→ WHAT TO WORK ON: Please indicate the number of lines in the listing below that include the string "algorithm"; add nothing else.

SUPPLIED RECORDS Start Marker

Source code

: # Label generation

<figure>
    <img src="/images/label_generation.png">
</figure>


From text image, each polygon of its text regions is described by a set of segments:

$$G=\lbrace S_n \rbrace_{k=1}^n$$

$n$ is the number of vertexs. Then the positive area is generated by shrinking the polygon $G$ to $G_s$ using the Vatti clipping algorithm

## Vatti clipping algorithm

SUPPLIED RECORDS End Marker

→ EXERCISE RESPONSE: 2